| 20:30 Uhr

CDU Hassel
Die Bürger am Gemeinwesen beteiligen

Beim Neujahrsempfang der CDU Hassel: von links: Pascal Rambaud (Bürgermeister), Uwe Herold (Ortsrat), Markus Derschang (ehem.Ortsvorsteher), Michael Rinck (CDU-Ortsvorsitzender), Frank Beinig (CDU-Fraktionsvorsitzender), Hildegard Schneider (Ortsratsmitglied), Alexander Funk, MdL, Christa Strobel, CDU-Stadtrat sowie Andreas Abel (stellvertretender Ortsvorsteher).
Beim Neujahrsempfang der CDU Hassel: von links: Pascal Rambaud (Bürgermeister), Uwe Herold (Ortsrat), Markus Derschang (ehem.Ortsvorsteher), Michael Rinck (CDU-Ortsvorsitzender), Frank Beinig (CDU-Fraktionsvorsitzender), Hildegard Schneider (Ortsratsmitglied), Alexander Funk, MdL, Christa Strobel, CDU-Stadtrat sowie Andreas Abel (stellvertretender Ortsvorsteher). FOTO: Dieter Strobel
Hassel. Beim Neujahrsempfang der CDU in Hassel gab es für die Gäste einen kurzen Blick zurück und auch einen Ausblick in die Zukunft.

Beim Neujahrsempfang des CDU-Ortsverbandes Hassel informierten nach der Begrüßung durch den Vorsitzenden Michael Rinck MdL Alexander Funk über die Bundes- und Landespolitik, CDU-Fraktionsvorsitzender Frank Breinig über die Stadtratsentscheidungen und der stellvertretende Ortsvorsteher Andreas Abel über die Politik 2017 vor Ort sowie die Planungen für 2018.
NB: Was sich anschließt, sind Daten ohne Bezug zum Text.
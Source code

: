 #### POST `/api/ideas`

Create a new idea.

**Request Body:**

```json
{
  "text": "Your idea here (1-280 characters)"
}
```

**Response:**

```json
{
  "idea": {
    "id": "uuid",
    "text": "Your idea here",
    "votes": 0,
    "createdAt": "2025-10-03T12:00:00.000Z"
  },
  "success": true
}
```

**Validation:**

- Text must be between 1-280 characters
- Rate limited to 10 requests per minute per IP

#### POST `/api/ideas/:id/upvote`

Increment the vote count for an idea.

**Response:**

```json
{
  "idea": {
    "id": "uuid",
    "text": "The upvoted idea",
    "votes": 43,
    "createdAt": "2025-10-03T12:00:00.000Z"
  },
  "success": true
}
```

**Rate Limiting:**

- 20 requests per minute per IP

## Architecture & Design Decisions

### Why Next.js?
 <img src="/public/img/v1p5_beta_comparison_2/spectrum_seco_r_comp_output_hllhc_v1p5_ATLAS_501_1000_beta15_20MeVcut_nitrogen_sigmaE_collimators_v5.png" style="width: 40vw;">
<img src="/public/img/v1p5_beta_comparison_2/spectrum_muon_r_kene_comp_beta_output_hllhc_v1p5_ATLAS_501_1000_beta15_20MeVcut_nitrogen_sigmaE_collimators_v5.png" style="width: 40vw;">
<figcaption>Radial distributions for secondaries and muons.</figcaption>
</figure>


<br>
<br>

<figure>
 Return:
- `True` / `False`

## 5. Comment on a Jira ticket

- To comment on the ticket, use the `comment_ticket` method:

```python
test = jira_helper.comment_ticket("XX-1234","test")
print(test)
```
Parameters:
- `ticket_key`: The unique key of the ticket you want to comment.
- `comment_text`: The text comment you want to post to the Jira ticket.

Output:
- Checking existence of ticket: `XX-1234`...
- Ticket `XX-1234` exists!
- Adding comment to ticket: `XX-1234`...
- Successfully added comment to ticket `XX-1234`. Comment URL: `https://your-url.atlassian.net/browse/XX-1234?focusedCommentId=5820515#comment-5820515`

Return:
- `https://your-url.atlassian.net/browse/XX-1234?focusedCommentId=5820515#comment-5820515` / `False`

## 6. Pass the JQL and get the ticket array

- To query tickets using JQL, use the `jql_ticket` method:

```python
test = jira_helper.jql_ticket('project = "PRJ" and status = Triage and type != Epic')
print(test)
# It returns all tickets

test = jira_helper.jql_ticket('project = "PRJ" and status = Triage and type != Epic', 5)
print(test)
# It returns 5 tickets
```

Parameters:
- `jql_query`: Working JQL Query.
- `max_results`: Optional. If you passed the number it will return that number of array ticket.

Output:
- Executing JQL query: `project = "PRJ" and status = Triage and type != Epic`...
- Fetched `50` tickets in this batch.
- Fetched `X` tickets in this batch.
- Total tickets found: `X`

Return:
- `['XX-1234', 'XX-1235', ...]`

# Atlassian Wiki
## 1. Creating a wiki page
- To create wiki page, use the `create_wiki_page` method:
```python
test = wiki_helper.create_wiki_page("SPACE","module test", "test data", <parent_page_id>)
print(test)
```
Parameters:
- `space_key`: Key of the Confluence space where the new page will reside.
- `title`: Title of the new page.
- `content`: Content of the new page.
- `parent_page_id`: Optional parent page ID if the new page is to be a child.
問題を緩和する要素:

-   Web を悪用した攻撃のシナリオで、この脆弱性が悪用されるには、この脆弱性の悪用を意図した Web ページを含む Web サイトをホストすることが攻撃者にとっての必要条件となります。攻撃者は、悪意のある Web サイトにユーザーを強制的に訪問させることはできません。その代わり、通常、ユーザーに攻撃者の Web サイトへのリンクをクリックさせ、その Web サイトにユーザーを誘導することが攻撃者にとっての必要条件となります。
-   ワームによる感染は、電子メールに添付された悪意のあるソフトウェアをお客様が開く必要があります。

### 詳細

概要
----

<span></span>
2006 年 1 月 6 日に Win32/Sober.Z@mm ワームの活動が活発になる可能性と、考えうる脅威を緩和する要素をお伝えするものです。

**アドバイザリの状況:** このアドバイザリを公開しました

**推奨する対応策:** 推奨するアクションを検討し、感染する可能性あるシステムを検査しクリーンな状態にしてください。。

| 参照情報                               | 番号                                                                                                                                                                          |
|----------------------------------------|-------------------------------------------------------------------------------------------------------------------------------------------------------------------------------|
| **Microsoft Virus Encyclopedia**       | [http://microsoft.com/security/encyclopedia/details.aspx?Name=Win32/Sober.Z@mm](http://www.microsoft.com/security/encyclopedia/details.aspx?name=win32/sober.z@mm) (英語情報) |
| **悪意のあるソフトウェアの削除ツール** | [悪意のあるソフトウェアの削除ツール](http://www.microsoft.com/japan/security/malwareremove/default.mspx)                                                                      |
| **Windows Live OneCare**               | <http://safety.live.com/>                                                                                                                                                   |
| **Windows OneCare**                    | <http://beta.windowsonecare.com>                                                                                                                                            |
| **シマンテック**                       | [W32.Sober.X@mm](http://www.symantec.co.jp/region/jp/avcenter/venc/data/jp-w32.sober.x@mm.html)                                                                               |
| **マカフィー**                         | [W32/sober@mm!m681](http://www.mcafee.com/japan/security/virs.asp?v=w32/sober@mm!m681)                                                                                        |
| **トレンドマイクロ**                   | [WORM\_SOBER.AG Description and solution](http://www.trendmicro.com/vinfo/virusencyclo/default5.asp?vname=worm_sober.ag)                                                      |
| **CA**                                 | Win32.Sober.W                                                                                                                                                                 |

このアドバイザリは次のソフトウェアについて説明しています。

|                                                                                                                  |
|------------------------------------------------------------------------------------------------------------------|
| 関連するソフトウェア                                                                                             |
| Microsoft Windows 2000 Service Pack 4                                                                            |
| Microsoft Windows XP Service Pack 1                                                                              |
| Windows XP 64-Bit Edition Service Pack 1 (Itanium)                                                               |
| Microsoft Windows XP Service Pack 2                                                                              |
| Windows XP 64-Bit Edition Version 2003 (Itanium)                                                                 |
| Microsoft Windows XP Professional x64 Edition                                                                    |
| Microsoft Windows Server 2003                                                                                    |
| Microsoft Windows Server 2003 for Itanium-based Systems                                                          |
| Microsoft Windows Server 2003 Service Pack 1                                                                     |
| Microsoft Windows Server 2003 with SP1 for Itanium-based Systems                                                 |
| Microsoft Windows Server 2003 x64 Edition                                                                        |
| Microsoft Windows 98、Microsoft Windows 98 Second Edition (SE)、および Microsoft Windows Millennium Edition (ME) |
CDU-Fraktionsvorsitzender im Stadtrat Frank Breinig informierte über die Gesamtlage in St. Ingbert, erläuterte auch den Haushalt 2017/18. „Die CDU hat Verantwortung übernommen. Wir setzen uns für die Stadt St. Ingbert ein; die Sanierung der Rischbachschule und der Ludwigschule kosten 15 bis 20 Millionen Euro, es war notwendig, die Grundsteuer und Gewerbesteuer zu erhöhen.“ Die Kreisumlage sei seit 2006 um mehr als das Doppelte angestiegen, da sei nicht mehr viel Spielraum. Er kritisierte, dass etliche Beschlüsse des Stadtrates vom Oberbürgermeister noch nicht umgesetzt worden seien.

Der stellvertretende Ortsvorsteher Andreas Abel konnte eine positive Entwicklung für Hassel konstatieren. „Hassel prosperiert, es gibt ein reges Vereinsleben.“ Angegangen worden seien im letzten Jahr der Neubau der Umkleidekabinen am Sportplatz – leider seien Verzögerungen eingetreten, der Rohbau sei fertiggestellt. Die Begrünung der Schulstraße durch Bäume werde im Frühjahr abgeschlossen. Diskutiert werde noch über die Notwendigkeit eines 17 000 Euro teuren Ballfangzauns am Sportplatz. Für 2018 stehe eine Aufwertung des Fröschenpfuhls auf dem Programm: Der Toilettenwagen werde durch einen neuen ersetzt und die Grillstelle neu hergerichtet. Auch die Bushaltestelle auf dem Marktplatz werde erneuert. Nicht umgesetzt sei allerdings die vom Ortsrat 2012 schon beschlossene Beleuchtung der alten Schulturnhalle, für die Gelder vorhanden seien, es hänge an der Verwaltung. Probleme hätten auch die beiden Kitas, weil für dringend benötigte Plätze die Baumaßnahmen wegen fehlender Gelder nicht begonnen werden könnten. Der Aufzug sei allerdings jetzt als förderungsfähig anerkannt worden.

Man wünsche sich auch mehr Beteiligung der Bevölkerung am Gemeinwesen. Hier nannte Abel als Beispiel die Beteiligung am Fastnachtsumzug, am Volkstrauertag und an der Veranstaltung „Wir grüßen den Mai“. Der Erhalt des „Hasseler Blädches“ sei gefährdet, weil die Anzeigen zurückgingen. Vor allem die ältere Bevölkerung sei auf das Blädche angewiesen.

Positiv sei das Engagement der VHS-Nebenstelle Hassel, das von Dieter Wirth (Hasseler Blädche), der Vereine sowie die Entwicklung der Hasseler Homepage (www.hassel.saarland). Hier sei eine steigende Anzahl von Klicks zu vermerken, was zeige, dass sie angenommen werde. „Wir können stolz sein, dass wir für Hassel eine solche Seite haben“, so Abel.